## PROBLEM DETAILS
Please retype all of the records below word for word, leaving out any pictures.

## RECORDS FOR THIS EXERCISE
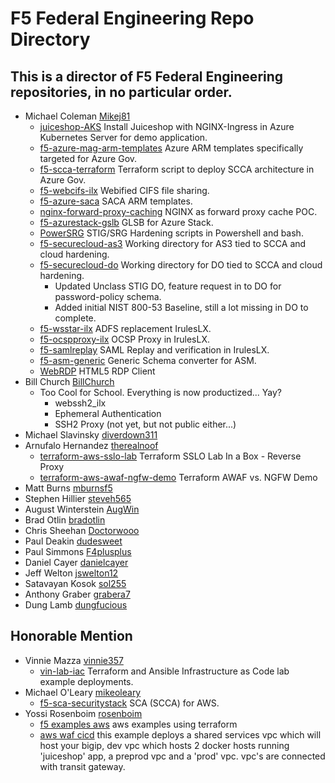 # F5 Federal Engineering Repo Directory

## This is a director of F5 Federal Engineering repositories, in no particular order.

* Michael Coleman [Mikej81](https://github.com/Mikej81)
  * [juiceshop-AKS](https://github.com/Mikej81/juiceshop-AKS) Install Juiceshop with NGINX-Ingress in Azure Kubernetes Server for demo application.
  * [f5-azure-mag-arm-templates](https://github.com/Mikej81/f5-azure-mag-arm-templates) Azure ARM templates specifically targeted for Azure Gov.
  * [f5-scca-terraform](https://github.com/Mikej81/f5-scca-terraform) Terraform script to deploy SCCA architecture in Azure Gov.
  * [f5-webcifs-ilx](https://github.com/Mikej81/f5-webcifs-ilx) Webified CIFS file sharing.
  * [f5-azure-saca](https://github.com/Mikej81/f5-azure-saca) SACA ARM templates.
  * [nginx-forward-proxy-caching](https://github.com/Mikej81/nginx-forward-proxy-caching)  NGINX as forward proxy cache POC.
  * [f5-azurestack-gslb](https://github.com/Mikej81/f5-azurestack-gslb) GLSB for Azure Stack.
  * [PowerSRG](https://github.com/Mikej81/PowerSRG)  STIG/SRG Hardening scripts in Powershell and bash.
  * [f5-securecloud-as3](https://github.com/Mikej81/f5-securecloud-AS3) Working directory for AS3 tied to SCCA and cloud hardening.
  * [f5-securecloud-do](https://github.com/Mikej81/f5-securecloud-DO) Working directory for DO tied to SCCA and cloud hardening.
    * Updated Unclass STIG DO, feature request in to DO for password-policy schema.
    * Added initial NIST 800-53 Baseline, still a lot missing in DO to complete.
  * [f5-wsstar-ilx](https://github.com/Mikej81/f5-wsstar-ilx) ADFS replacement IrulesLX.
  * [f5-ocspproxy-ilx](https://github.com/Mikej81/f5-ocspproxy-ilx) OCSP Proxy in IrulesLX.
  * [f5-samlreplay](https://github.com/Mikej81/f5-samlreplay) SAML Replay and verification in IrulesLX.
  * [f5-asm-generic](https://github.com/Mikej81/f5-asm-generic) Generic Schema converter for ASM.
  * [WebRDP](https://github.com/Mikej81/WebRDP) HTML5 RDP Client
* Bill Church [BillChurch](https://github.com/BillChurch)
  * Too Cool for School.  Everything is now productized... Yay?
    * webssh2_ilx
    * Ephemeral Authentication
    * SSH2 Proxy (not yet, but not public either...)
* Michael Slavinsky [diverdown311](https://github.com/diverdown311)
* Arnufalo Hernandez [therealnoof](https://github.com/therealnoof)
  * [terraform-aws-sslo-lab](https://github.com/therealnoof/terraform-aws-sslo-lab) Terraform SSLO Lab In a Box - Reverse Proxy
  * [terraform-aws-awaf-ngfw-demo](https://github.com/therealnoof/terraform-aws-awaf-ngfw-demo) Terraform AWAF vs. NGFW Demo
* Matt Burns [mburnsf5](https://github.com/mburnsf5)
* Stephen Hillier [steveh565](https://github.com/steveh565)
* August Winterstein [AugWin](https://github.com/AugWin)
* Brad Otlin    [bradotlin](https://github.com/bradotlin)
* Chris Sheehan [Doctorwooo](https://github.com/Doctorwooo)
* Paul Deakin [dudesweet](https://github.com/dudesweet)
* Paul Simmons [F4plusplus](https://github.com/F4plusplus)
* Daniel Cayer [danielcayer](https://github.com/danielcayer)
* Jeff Welton [jswelton12](https://github.com/jswelton12)
* Satavayan Kosok [sol255](https://github.com/sol255)
* Anthony Graber [grabera7](https://github.com/grabera7)
* Dung Lamb [dungfucious](https://github.com/dungfucious)

## Honorable Mention
* Vinnie Mazza [vinnie357](https://github.com/vinnie357)
  * [vin-lab-iac](https://github.com/vinnie357/vin-lab-iac)  Terraform and Ansible Infrastructure as Code lab example deployments.
* Michael O'Leary [mikeoleary](https://github.com/mikeoleary)
  * [f5-sca-securitystack](https://github.com/mikeoleary/f5-sca-securitystack)  SCA (SCCA) for AWS. 
* Yossi Rosenboim [rosenboim](https://gitlab.com/rosenboim)
  * [f5 examples aws](https://gitlab.com/f5-examples/f5-examples-aws) aws examples using terraform
  * [aws waf cicd](https://gitlab.com/f5-examples/waf_cicd)  this example deploys a shared services vpc which will host your bigip, dev vpc which hosts 2 docker hosts running 'juiceshop' app, a preprod vpc and a 'prod' vpc. vpc's are connected with transit gateway.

## ANSWER SECTION
 # F5 Federal Engineering Repo Directory

## This is a director of F5 Federal Engineering repositories, in no particular order.

* Michael Coleman [Mikej81](https://github.com/Mikej81)
  * [juiceshop-AKS](https://github.com/Mikej81/juiceshop-AKS) Install Juiceshop with NGINX-Ingress in Azure Kubernetes Server for demo application.
  * [f5-azure-mag-arm-templates](https://github.com/Mikej81/f5-azure-mag-arm-templates) Azure ARM templates specifically targeted for Azure Gov.
  * [f5-scca-terraform](https://github.com/Mikej81/f5-scca-terraform) Terraform script to deploy SCCA architecture in Azure Gov.
  * [f5-webcifs-ilx](https://github.com/Mikej81/f5-webcifs-ilx) Webified CIFS file sharing.
  * [f5-azure-saca](https://github.com/Mikej81/f5-azure-saca) SACA ARM templates.
  * [nginx-forward-proxy-caching](https://github.com/Mikej81/nginx-forward-proxy-caching)  NGINX as forward proxy cache POC.
  * [f5-azurestack-gslb](https://github.com/Mikej81/f5-azurestack-gslb) GLSB for Azure Stack.
  * [PowerSRG](https://github.com/Mikej81/PowerSRG)  STIG/SRG Hardening scripts in Powershell and bash.
  * [f5-securecloud-as3](https://github.com/Mikej81/f5-securecloud-AS3) Working directory for AS3 tied to SCCA and cloud hardening.
  * [f5-securecloud-do](https://github.com/Mikej81/f5-securecloud-DO) Working directory for DO tied to SCCA and cloud hardening.
    * Updated Unclass STIG DO, feature request in to DO for password-policy schema.
    * Added initial NIST 800-53 Baseline, still a lot missing in DO to complete.
  * [f5-wsstar-ilx](https://github.com/Mikej81/f5-wsstar-ilx) ADFS replacement IrulesLX.
  * [f5-ocspproxy-ilx](https://github.com/Mikej81/f5-ocspproxy-ilx) OCSP Proxy in IrulesLX.
  * [f5-samlreplay](https://github.com/Mikej81/f5-samlreplay) SAML Replay and verification in IrulesLX.
  * [f5-asm-generic](https://github.com/Mikej81/f5-asm-generic) Generic Schema converter for ASM.
  * [WebRDP](https://github.com/Mikej81/WebRDP) HTML5 RDP Client
* Bill Church [BillChurch](https://github.com/BillChurch)
  * Too Cool for School.  Everything is now productized... Yay?
    * webssh2_ilx
    * Ephemeral Authentication
    * SSH2 Proxy (not yet, but not public either...)
* Michael Slavinsky [diverdown311](https://github.com/diverdown311)
* Arnufalo Hernandez [therealnoof](https://github.com/therealnoof)
  * [terraform-aws-sslo-lab](https://github.com/therealnoof/terraform-aws-sslo-lab) Terraform SSLO Lab In a Box - Reverse Proxy
  * [terraform-aws-awaf-ngfw-demo](https://github.com/therealnoof/terraform-aws-awaf-ngfw-demo) Terraform AWAF vs. NGFW Demo
* Matt Burns [mburnsf5](https://github.com/mburnsf5)
* Stephen Hillier [steveh565](https://github.com/steveh565)
* August Winterstein [AugWin](https://github.com/AugWin)
* Brad Otlin    [bradotlin](https://github.com/bradotlin)
* Chris Sheehan [Doctorwooo](https://github.com/Doctorwooo)
* Paul Deakin [dudesweet](https://github.com/dudesweet)
* Paul Simmons [F4plusplus](https://github.com/F4plusplus)
* Daniel Cayer [danielcayer](https://github.com/danielcayer)
* Jeff Welton [jswelton12](https://github.com/jswelton12)
* Satavayan Kosok [sol255](https://github.com/sol255)
* Anthony Graber [grabera7](https://github.com/grabera7)
* Dung Lamb [dungfucious](https://github.com/dungfucious)

## Honorable Mention
* Vinnie Mazza [vinnie357](https://github.com/vinnie357)
  * [vin-lab-iac](https://github.com/vinnie357/vin-lab-iac)  Terraform and Ansible Infrastructure as Code lab example deployments.
* Michael O'Leary [mikeoleary](https://github.com/mikeoleary)
  * [f5-sca-securitystack](https://github.com/mikeoleary/f5-sca-securitystack)  SCA (SCCA) for AWS. 
* Yossi Rosenboim [rosenboim](https://gitlab.com/rosenboim)
  * [f5 examples aws](https://gitlab.com/f5-examples/f5-examples-aws) aws examples using terraform
  * [aws waf cicd](https://gitlab.com/f5-examples/waf_cicd)  this example deploys a shared services vpc which will host your bigip, dev vpc which hosts 2 docker hosts running 'juiceshop' app, a preprod vpc and a 'prod' vpc. vpc's are connected with transit gateway.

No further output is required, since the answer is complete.